The palliative care program at Grady Health System in Atlanta, Georgia covers a 750-bed regional system that is trauma-centered and operated by two county systems. The program includes a palliative care clinic embedded within oncology.

This is a snapshot of the palliative care program's involvement in Grady Health System's COVID-19 response, based on an interview with Paul L. DeSandre, DO, FACEP, FAAHPM, Chief of Palliative and Supportive Care, on May 23, 2020. At the time of the interview, Grady Health System was in the middle of COVID-19 crisis.

Organizational Context

  • Mixed communication from the state on lifting sheltering in place restrictions and requirements for being out in public have created a challenge for the health system. The organization continues to be on alert with re-opening, and has fears about the potential to become a hot-spot for another COVID-19 surge.
  • Providing hospice GIP; usually have scatter beds on units familiar with hospice philosophy; however, some units are now dedicated to COVID-19 care, resulting in the placement of patients on units unfamiliar with hospice philosophy, requiring significant staff education and coaching
  • Overall, organization has been slower to adopt telehealth within clinics

Community planning

  • Not enough PPE for hospice and home health agencies, leading to limitations on taking new patients
  • Outbreaks in long-term care like the rest of the country, making discharge back to the those facilities difficult

Role of Palliative Care

  • Palliative care not originally part of crisis planning; palliative care director reached out to key administrators to pose thoughtful questions about the role palliative care could play in the crisis
  • Have been on-site to help the hospital care for patients, including COVID-19 positive, patients under investigation, and non-COVID palliative care patients
  • Worked with hospital to create an end-of-life visitation policy for family members; including number of family visits, length of visit, type of PPE used by family, and the control, coaching, and supervision of visitors in donning and doffing PPE
  • Pre-existing Palliative Education Committee is providing education on a just-in-time basis
  • All disciplines within palliative care being used
    • Palliative care social worker is on-site to meet the psychosocial needs of patients and families
    • Chaplain (deployed to palliative care but housed under the chaplaincy department) providing spiritual care by telehealth - patients are receiving calls via room telephones and cell phones
    • Medical students helping to set up and observing meetings in which families say goodbye to patients

Note: Palliative care census was high prior to COVID-19; the team developed a process with ICUs to identify and prioritize those patients who needed palliative care the most.

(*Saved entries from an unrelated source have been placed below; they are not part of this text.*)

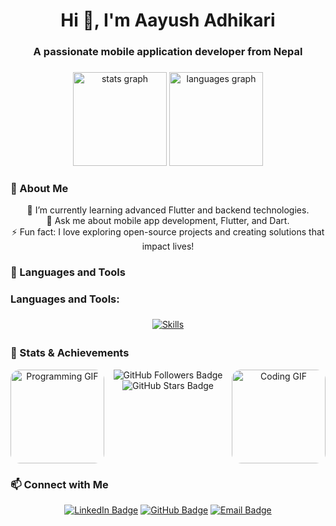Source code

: <h1 align="center">Hi 👋, I'm Aayush Adhikari</h1>
<h3 align="center">A passionate mobile application developer from Nepal</h3>

###

<div align="center">
  <img src="https://github-readme-stats.vercel.app/api?username=aayushxadhikari&hide_title=false&hide_rank=false&show_icons=true&include_all_commits=true&count_private=true&disable_animations=false&theme=dracula&locale=en&hide_border=false" height="150" alt="stats graph"  />
  <img src="https://github-readme-stats.vercel.app/api/top-langs?username=aayushxadhikari&locale=en&hide_title=false&layout=compact&card_width=320&langs_count=5&theme=dracula&hide_border=false" height="150" alt="languages graph"  />
</div>

### 📖 About Me

<p align="center">
  🌱 I’m currently learning advanced Flutter and backend technologies.<br>
  💬 Ask me about mobile app development, Flutter, and Dart.<br>
  ⚡ Fun fact: I love exploring open-source projects and creating solutions that impact lives!
</p>

### 🚀 Languages and Tools

<div align="center">
  <h3 align="left">Languages and Tools:</h3>
  <p>
    <a href="https://skillicons.dev">
      <img src="https://skillicons.dev/icons?i=html,css,flutter,dart,django,mongodb,sqlite,python,git,c,cpp,docker,graphql,postman,selenium" alt="Skills" style="margin: 5px; transition: transform 0.2s;" onmouseover="this.style.transform='scale(1.2)'" onmouseout="this.style.transform='scale(1)'"/>
    </a>
  </p>
</div>

### 🎯 Stats & Achievements

<div align="center">
  <img align="left" height="150" src="https://media.giphy.com/media/qgQUggAC3Pfv687qPC/giphy.gif" alt="Programming GIF" style="border-radius: 15px;" />
  <img align="right" height="150" src="https://i.imgflip.com/65efzo.gif" alt="Coding GIF" style="border-radius: 15px;" />
  <p align="center">
    <img src="https://img.shields.io/github/followers/aayushxadhikari?label=Followers&style=social" alt="GitHub Followers Badge" />
    <img src="https://img.shields.io/github/stars/aayushxadhikari?label=Stars&style=social" alt="GitHub Stars Badge" />
  </p>
</div>

<br clear="both">

### 📫 Connect with Me

<p align="center">
  <a href="https://www.linkedin.com/in/aayush-adhikari-768224195/" target="_blank"><img src="https://img.shields.io/badge/LinkedIn-Aayush%20Adhikari-blue?style=for-the-badge&logo=linkedin" alt="LinkedIn Badge"></a>
  <a href="https://github.com/aayushxadhikari" target="_blank"><img src="https://img.shields.io/badge/GitHub-aayushxadhikari-black?style=for-the-badge&logo=github" alt="GitHub Badge"></a>
  <a href="mailto:aayushxadhikari@gmail.com"><img src="https://img.shields.io/badge/Email-aayushxadhikari%40gmail.com-red?style=for-the-badge&logo=gmail" alt="Email Badge"></a>
</p>
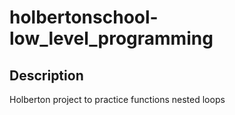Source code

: # holbertonschool-low_level_programming
## Description
Holberton project to practice functions nested loops
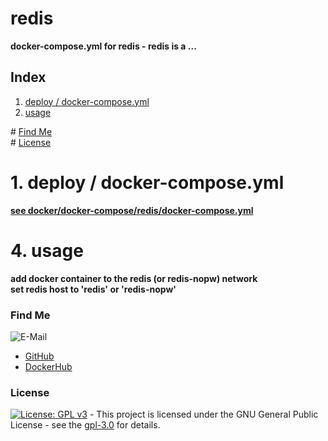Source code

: # redis

**docker-compose.yml for redis - redis is a ...**  

## Index

1. [deploy / docker-compose.yml](#deploy)  
2. [usage](#usage)  

\# [Find Me](#findme)  
\# [License](#license)  

# 1. deploy / docker-compose.yml <a name="deploy"></a>  
**[see docker/docker-compose/redis/docker-compose.yml](https://github.com/3x3cut0r/synology/blob/master/docker/docker-compose/redis/docker-compose.yml)**  

# 4. usage <a name="usage"></a>  
**add docker container to the redis (or redis-nopw) network**  
**set redis host to 'redis' or 'redis-nopw'**  

### Find Me <a name="findme"></a>

![E-Mail](https://img.shields.io/badge/E--Mail-executor55%40gmx.de-red)
* [GitHub](https://github.com/3x3cut0r)
* [DockerHub](https://hub.docker.com/u/3x3cut0r)

### License <a name="license"></a>

[![License: GPL v3](https://img.shields.io/badge/License-GPLv3-blue.svg)](https://www.gnu.org/licenses/gpl-3.0) - This project is licensed under the GNU General Public License - see the [gpl-3.0](https://www.gnu.org/licenses/gpl-3.0.en.html) for details.
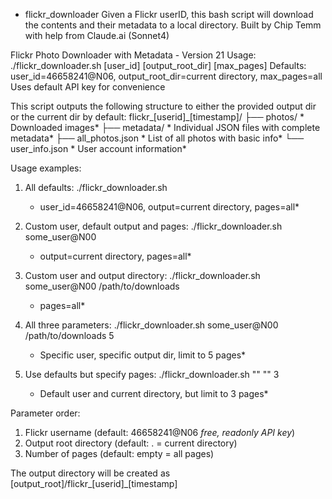 * flickr_downloader
Given a Flickr userID, this bash script will download the contents and their metadata to a local directory. Built by Chip Temm with help from Claude.ai (Sonnet4)

 Flickr Photo Downloader with Metadata - Version 21
 Usage: ./flickr_downloader.sh [user_id] [output_root_dir] [max_pages]
 Defaults: user_id=46658241@N06, output_root_dir=current directory, max_pages=all
 Uses default API key for convenience

 This script outputs the following structure to either the provided output dir or the current dir by default:
 flickr_[userid]_[timestamp]/
 ├── photos/           * Downloaded images*
 ├── metadata/         * Individual JSON files with complete metadata*
 ├── all_photos.json   * List of all photos with basic info*
 └── user_info.json    * User account information*

 Usage examples:

 1. All defaults:
    ./flickr_downloader.sh
    * user_id=46658241@N06, output=current directory, pages=all*

 2. Custom user, default output and pages:
    ./flickr_downloader.sh some_user@N00
    * output=current directory, pages=all*

 3. Custom user and output directory:
    ./flickr_downloader.sh some_user@N00 /path/to/downloads
    * pages=all*

 4. All three parameters:
    ./flickr_downloader.sh some_user@N00 /path/to/downloads 5
    * Specific user, specific output dir, limit to 5 pages*

 5. Use defaults but specify pages:
    ./flickr_downloader.sh "" "" 3
    * Default user and current directory, but limit to 3 pages*

 Parameter order:
 1. Flickr username (default: 46658241@N06 *free, readonly API key*)
 2. Output root directory (default: . = current directory)
 3. Number of pages (default: empty = all pages)

 The output directory will be created as [output_root]/flickr_[userid]_[timestamp]

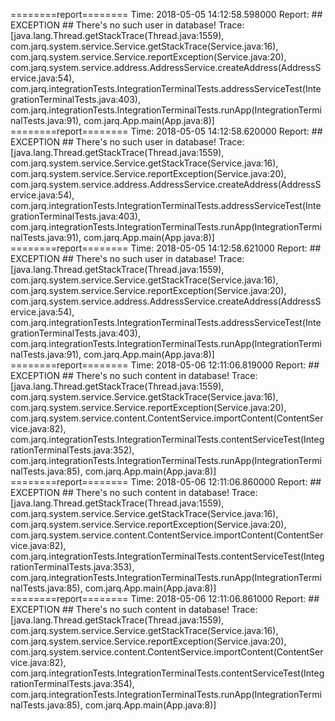 ========report========
Time: 2018-05-05 14:12:58.598000
Report: ## EXCEPTION ## There's no such user in database!
Trace: [java.lang.Thread.getStackTrace(Thread.java:1559), com.jarq.system.service.Service.getStackTrace(Service.java:16), com.jarq.system.service.Service.reportException(Service.java:20), com.jarq.system.service.address.AddressService.createAddress(AddressService.java:54), com.jarq.integrationTests.IntegrationTerminalTests.addressServiceTest(IntegrationTerminalTests.java:403), com.jarq.integrationTests.IntegrationTerminalTests.runApp(IntegrationTerminalTests.java:91), com.jarq.App.main(App.java:8)]
========report========
Time: 2018-05-05 14:12:58.620000
Report: ## EXCEPTION ## There's no such user in database!
Trace: [java.lang.Thread.getStackTrace(Thread.java:1559), com.jarq.system.service.Service.getStackTrace(Service.java:16), com.jarq.system.service.Service.reportException(Service.java:20), com.jarq.system.service.address.AddressService.createAddress(AddressService.java:54), com.jarq.integrationTests.IntegrationTerminalTests.addressServiceTest(IntegrationTerminalTests.java:403), com.jarq.integrationTests.IntegrationTerminalTests.runApp(IntegrationTerminalTests.java:91), com.jarq.App.main(App.java:8)]
========report========
Time: 2018-05-05 14:12:58.621000
Report: ## EXCEPTION ## There's no such user in database!
Trace: [java.lang.Thread.getStackTrace(Thread.java:1559), com.jarq.system.service.Service.getStackTrace(Service.java:16), com.jarq.system.service.Service.reportException(Service.java:20), com.jarq.system.service.address.AddressService.createAddress(AddressService.java:54), com.jarq.integrationTests.IntegrationTerminalTests.addressServiceTest(IntegrationTerminalTests.java:403), com.jarq.integrationTests.IntegrationTerminalTests.runApp(IntegrationTerminalTests.java:91), com.jarq.App.main(App.java:8)]
========report========
Time: 2018-05-06 12:11:06.819000
Report: ## EXCEPTION ## There's no such content in database!
Trace: [java.lang.Thread.getStackTrace(Thread.java:1559), com.jarq.system.service.Service.getStackTrace(Service.java:16), com.jarq.system.service.Service.reportException(Service.java:20), com.jarq.system.service.content.ContentService.importContent(ContentService.java:82), com.jarq.integrationTests.IntegrationTerminalTests.contentServiceTest(IntegrationTerminalTests.java:352), com.jarq.integrationTests.IntegrationTerminalTests.runApp(IntegrationTerminalTests.java:85), com.jarq.App.main(App.java:8)]
========report========
Time: 2018-05-06 12:11:06.860000
Report: ## EXCEPTION ## There's no such content in database!
Trace: [java.lang.Thread.getStackTrace(Thread.java:1559), com.jarq.system.service.Service.getStackTrace(Service.java:16), com.jarq.system.service.Service.reportException(Service.java:20), com.jarq.system.service.content.ContentService.importContent(ContentService.java:82), com.jarq.integrationTests.IntegrationTerminalTests.contentServiceTest(IntegrationTerminalTests.java:353), com.jarq.integrationTests.IntegrationTerminalTests.runApp(IntegrationTerminalTests.java:85), com.jarq.App.main(App.java:8)]
========report========
Time: 2018-05-06 12:11:06.861000
Report: ## EXCEPTION ## There's no such content in database!
Trace: [java.lang.Thread.getStackTrace(Thread.java:1559), com.jarq.system.service.Service.getStackTrace(Service.java:16), com.jarq.system.service.Service.reportException(Service.java:20), com.jarq.system.service.content.ContentService.importContent(ContentService.java:82), com.jarq.integrationTests.IntegrationTerminalTests.contentServiceTest(IntegrationTerminalTests.java:354), com.jarq.integrationTests.IntegrationTerminalTests.runApp(IntegrationTerminalTests.java:85), com.jarq.App.main(App.java:8)]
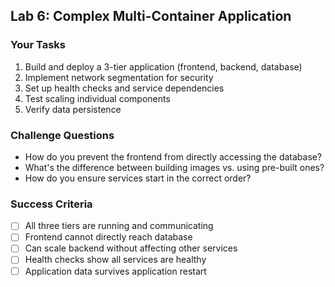 ## Lab 6: Complex Multi-Container Application

### Your Tasks

1. Build and deploy a 3-tier application (frontend, backend, database)
2. Implement network segmentation for security
3. Set up health checks and service dependencies
4. Test scaling individual components
5. Verify data persistence

### Challenge Questions

- How do you prevent the frontend from directly accessing the database?
- What's the difference between building images vs. using pre-built ones?
- How do you ensure services start in the correct order?

### Success Criteria

- [ ] All three tiers are running and communicating
- [ ] Frontend cannot directly reach database
- [ ] Can scale backend without affecting other services
- [ ] Health checks show all services are healthy
- [ ] Application data survives application restart

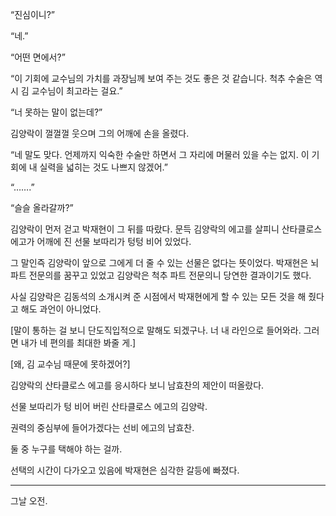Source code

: “진심이니?”

“네.”

“어떤 면에서?”

“이 기회에 교수님의 가치를 과장님께 보여 주는 것도 좋은 것 같습니다. 척추 수술은 역시 김 교수님이 최고라는 걸요.”

“너 못하는 말이 없는데?”

김양락이 껄껄껄 웃으며 그의 어깨에 손을 올렸다.

“네 말도 맞다. 언제까지 익숙한 수술만 하면서 그 자리에 머물러 있을 수는 없지. 이 기회에 내 실력을 넓히는 것도 나쁘지 않겠어.”

“…….”

“슬슬 올라갈까?”

김양락이 먼저 걷고 박재현이 그 뒤를 따랐다. 문득 김양락의 에고를 살피니 산타클로스 에고가 어깨에 진 선물 보따리가 텅텅 비어 있었다.

그 말인즉 김양락이 앞으로 그에게 더 줄 수 있는 선물은 없다는 뜻이었다. 박재현은 뇌 파트 전문의를 꿈꾸고 있었고 김양락은 척추 파트 전문의니 당연한 결과이기도 했다.

사실 김양락은 김동석의 소개시켜 준 시점에서 박재현에게 할 수 있는 모든 것을 해 줬다고 해도 과언이 아니었다.

[말이 통하는 걸 보니 단도직입적으로 말해도 되겠구나. 너 내 라인으로 들어와라. 그러면 내가 네 편의를 최대한 봐줄 게.]

[왜, 김 교수님 때문에 못하겠어?]

김양락의 산타클로스 에고를 응시하다 보니 남효찬의 제안이 떠올랐다.

선물 보따리가 텅 비어 버린 산타클로스 에고의 김양락.

권력의 중심부에 들어가겠다는 선비 에고의 남효찬.

둘 중 누구를 택해야 하는 걸까.

선택의 시간이 다가오고 있음에 박재현은 심각한 갈등에 빠졌다.

* * *

그날 오전.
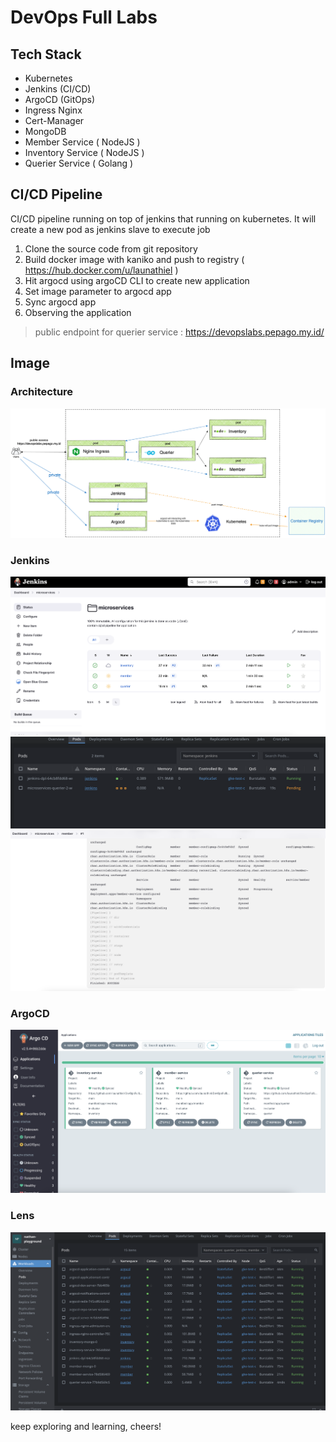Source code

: # DevOps Full Labs

## Tech Stack
- Kubernetes 
- Jenkins (CI/CD)
- ArgoCD (GitOps)
- Ingress Nginx
- Cert-Manager
- MongoDB 
- Member Service ( NodeJS )
- Inventory Service ( NodeJS )
- Querier Service ( Golang )

## CI/CD Pipeline
CI/CD pipeline running on top of jenkins that running on kubernetes. It will create a new pod as jenkins slave to execute job
1. Clone the source code from git repository
2. Build docker image with kaniko and push to registry ( https://hub.docker.com/u/launathiel )
3. Hit argocd using argoCD CLI to create new application
4. Set image parameter to argocd app
5. Sync argocd app
6. Observing the application

>public endpoint for querier service : https://devopslabs.pepago.my.id/

## Image
### Architecture
![](./image/architecture.png)

### Jenkins
![](./image/jenkins.png)
![](./image/jenkins-master-slave.png)
![](./image/jenkins-success.png)

### ArgoCD
![](./image/argocd.png)

### Lens
![](./image/lens.png)

keep exploring and learning, cheers!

Advice from Palliative Care Leadership


  • Ask questions early, to the right people, and be persistent


  • Promote consistency with visitation policies, particularly for end-of-life
  • Promote real time palliative care communication skills coaching


  • Talk with the team about the role of palliative care in the COVID-19 response
  • Issues to review with the team:
    • Bandwidth
    • Ability to see the highest-priority patients
    • Overall feeling of lack of control

Underserved Populations

  • Grady serves a largely African American population, which has had challenges accessing health care prior to COVID-19

This snapshot was consolidated, edited, and condensed by Constance Dahlin, MSN, ANP-BC, ACHPN, FPCN, FAAN, Consultant, Center to Advance Palliative Care.